Amanecer
Ciertamente no hay un lugar más adecuado para la obra de Juan Carlos Savater (San Sebastián, 1953) que la abadía de Santo Domingo de Silos, impresionante escenario histórico y espiritual. A quien conozca ya la dilatada trayectoria de este pintor, no será necesario explicarle que su inquieta obra, que ha palpitado y palpita a través de una experiencia vital en pos de entrever un sentido para la existencia, no ha dado nunca la espalda a la indagación formal, si bien, en su caso, algo mucho más excepcional en nuestra época, sin caer jamás en el mero formalismo. Esta advertencia es pertinente, porque la obra actual de Savater contiene otra sorpresa formal, que, de nuevo, surge del proceso espiritual en que ahora se halla inmerso.
JUAN CARLOS SAVATER
'Estrella matutina'
Abadía de Santo Domingo
de Silos. Burgos
Hasta el 3 de mayo
Los cambios, formales y simbólicos, en un proceso -progreso- espiritual no significan una alteración abrupta de perspectiva, sino en lo que se deriva de ir dándole vueltas, con otros destellos, a lo mismo. En este sentido, además de la actitud esencial, permanece en él su interpretación de la pintura como paisaje, en la medida, no necesariamente realista, de que ausculta la naturaleza como un medio cargado de elocuencia, cuyos visajes escudriña e interpreta.
También su capacidad pa-
ra sintetizar formalmente lo que considera como memorable. Ahora, por ejemplo, a partir de la idea astral o estelar del amanecer, que es un dramático juego de luces rasantes, pero también el símbolo del renacimiento, compone unas imágenes, donde el resplandeciente disco de irradiación cobra una apariencia metalizada -argéntea, dorada, rubicunda-, entre cuyos intersticios, no sólo apreciamos contrastes cromáticos también muy quintaesenciados, sino repliegues de siluetas insertas en un mismo primer plano.
No sé por qué, pero estos nuevos cuadros de Savater me evocan el mundo de Solaris, esa fantástica novela de ciencia-ficción de S. Lem, que dio origen a un par de versiones cinematográficas, una de ellas dirigida por Tarkovski, un artista de inquietudes muy semejantes a las de nuestro pintor.

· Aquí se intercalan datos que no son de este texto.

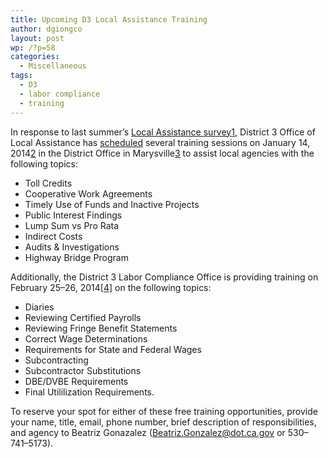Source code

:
 ```yaml
---
title: Upcoming D3 Local Assistance Training
author: dgiongco
layout: post
wp: /?p=58
categories:
  - Miscellaneous
tags:
  - D3
  - labor compliance
  - training
---
```

In response to last summer&#8217;s [Local Assistance survey][1]<a href="#fn:1" id="fnref:1" title="see footnote" class="footnote">[1]</a>, District 3 Office of Local Assistance has [scheduled][2] several training sessions on January 14, 2014<a href="#fn:2" id="fnref:2" title="see footnote" class="footnote">[2]</a> in the District Office in Marysville<a href="#fn:3" id="fnref:3" title="see footnote" class="footnote">[3]</a> to assist local agencies with the following topics:

*   Toll Credits
*   Cooperative Work Agreements
*   Timely Use of Funds and Inactive Projects
*   Public Interest Findings
*   Lump Sum vs Pro Rata
*   Indirect Costs
*   Audits & Investigations
*   Highway Bridge Program

Additionally, the District 3 Labor Compliance Office is providing training on February 25&#8211;26, 2014<a href="#fn:4" id="fnref:4" title="see footnote" class="footnote">[4]</a> on the following topics:

*   Diaries
*   Reviewing Certified Payrolls
*   Reviewing Fringe Benefit Statements
*   Correct Wage Determinations
*   Requirements for State and Federal Wages
*   Subcontracting
*   Subcontractor Substitutions
*   DBE/DVBE Requirements
*   Final Utililization Requirements.

To reserve your spot for either of these free training opportunities, provide your name, title, email, phone number, brief description of responsibilities, and agency to Beatriz Gonazalez (Beatriz.Gonzalez@dot.ca.gov or 530&#8211;741&#8211;5173).

[^1]:    
    Here are [results of the survey][3] presented by District 3 DLAE, Stella Liao. <a href="#fnref:1" title="return to article" class="reversefootnote">&#160;&#8617;</a>

[^2]:    
    Registration deadline is January 10, 2014. <a href="#fnref:2" title="return to article" class="reversefootnote">&#160;&#8617;</a>

[^3]:    
    703 B Street, Marysville, CA 95901 <a href="#fnref:3" title="return to article" class="reversefootnote">&#160;&#8617;</a>

[^4]:    
    Registration deadline is February 6, 2014. <a href="#fnref:4" title="return to article" class="reversefootnote">&#160;&#8617;</a>

 [1]: /blog/2013/07/23/local-assistance-survey
 [2]: http://localhost:8888/wp-content/uploads/2013/12/D3LA-1314-training-agenda.pptx
 [3]: http://localhost:8888/wp-content/uploads/2013/12/D3LA_2013-survey-results.pptx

Pero esta cita no está movida sólo por esta afinidad espiritual entre ellos, sino porque el paisaje de Solaris bascula entre la forma metalizada de una estación orbital y el misterioso carácter orgánico del planeta incandescente que desde ella es observado. La confrontación entre la técnica y la vida como preámbulo a un mutuo encuentro decisivo.
Reconozco que, con esta parábola, quizá esté imponiendo una interpretación unilateral y, por tanto, reductora de unos cuadros, cargados de tanta enjundia material y conceptual. En cualquier caso, me atrevo a sugerir esta analogía para hacer más explícita la tensión y la intensidad que alumbran estas visiones pintadas por Savater, un artista coherente, solitario, plenamente imbuido de su misión y, por consiguiente, sin concesiones; en suma: un artista de verdad. Quizás estas condiciones le alejen de lo que hoy se considera conveniente, pero, enclaustrado en Silos, su poder de irradiación aumenta con un emocionante resplandor.